- _AIM OF THE TASK_: Scan the data below and state the number of lines that include the word "href", adding no comment.

- _GIVEN DATA_:
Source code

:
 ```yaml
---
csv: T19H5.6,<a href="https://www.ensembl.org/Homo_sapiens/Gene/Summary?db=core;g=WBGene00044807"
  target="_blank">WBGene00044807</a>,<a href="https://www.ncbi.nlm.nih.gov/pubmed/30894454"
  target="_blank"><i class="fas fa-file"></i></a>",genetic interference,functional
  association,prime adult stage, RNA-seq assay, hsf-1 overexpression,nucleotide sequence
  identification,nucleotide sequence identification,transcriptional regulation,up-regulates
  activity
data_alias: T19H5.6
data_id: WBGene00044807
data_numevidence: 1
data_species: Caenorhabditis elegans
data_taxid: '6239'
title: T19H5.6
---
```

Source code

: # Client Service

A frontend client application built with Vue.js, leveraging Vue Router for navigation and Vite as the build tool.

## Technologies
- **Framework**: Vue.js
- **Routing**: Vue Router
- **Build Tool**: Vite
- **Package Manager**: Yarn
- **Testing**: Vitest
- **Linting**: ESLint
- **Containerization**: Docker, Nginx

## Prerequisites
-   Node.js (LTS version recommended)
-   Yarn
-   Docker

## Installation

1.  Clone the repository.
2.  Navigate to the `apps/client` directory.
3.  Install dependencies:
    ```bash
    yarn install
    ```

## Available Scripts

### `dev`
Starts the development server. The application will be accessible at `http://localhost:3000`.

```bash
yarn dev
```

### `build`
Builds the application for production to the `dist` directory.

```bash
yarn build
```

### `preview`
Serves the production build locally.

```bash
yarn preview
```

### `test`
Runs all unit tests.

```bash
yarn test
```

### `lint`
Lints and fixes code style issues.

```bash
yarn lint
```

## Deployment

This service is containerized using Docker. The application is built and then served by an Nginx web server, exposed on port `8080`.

- _RESULT OF THE EXERCISE_: 2